What you need to do
The answer must be an exact transcription of the lines below from the first through the one containing "My project is", with the pictures left out; please add nothing else.

[Stored dataset items]
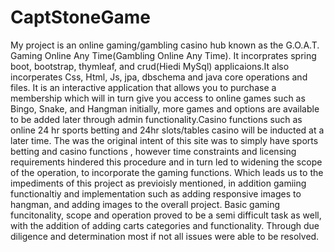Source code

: # CaptStoneGame

My project is an online gaming/gambling casino hub known as the G.O.A.T.  Gaming Online Any Time(Gambling Online Any Time). 
It incorprates spring boot, bootstrap, thymleaf, and crud(Hiedi MySql) applicaions.It also incorperates Css, Html, Js, jpa, dbschema and java core operations and files. It is an interactive application that allows you to purchase a membership which will in turn give you access to online games such as Bingo, Snake, and Hangman initially, more games and options are available to be added later through admin functionality.Casino functions such as online 24 hr sports betting and 24hr slots/tables casino will be inducted at a later time. The was the original intent of this site was to simply have sports betting and casino functions , 
however time constraints and licensing requirements hindered this procedure and in turn led to widening the scope of the operation, to incorporate the gaming functions. Which leads us to the impediments of this project as previoisly mentioned, in addition gamiing functionaltiy and implementation such as adding responsive images to hangman, and adding images to the overall project. Basic gaming funcitonality, scope and operation proved to be a semi difficult task as well, with the addition of adding carts categories and functionality. Through due diligence and determination most if not all issues were able to be resolved.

Answer to the problem
Source code

: # CaptStoneGame

My project is an online gaming/gambling casino hub known as the G.O.A.T.  Gaming Online Any Time(Gambling Online Any Time). 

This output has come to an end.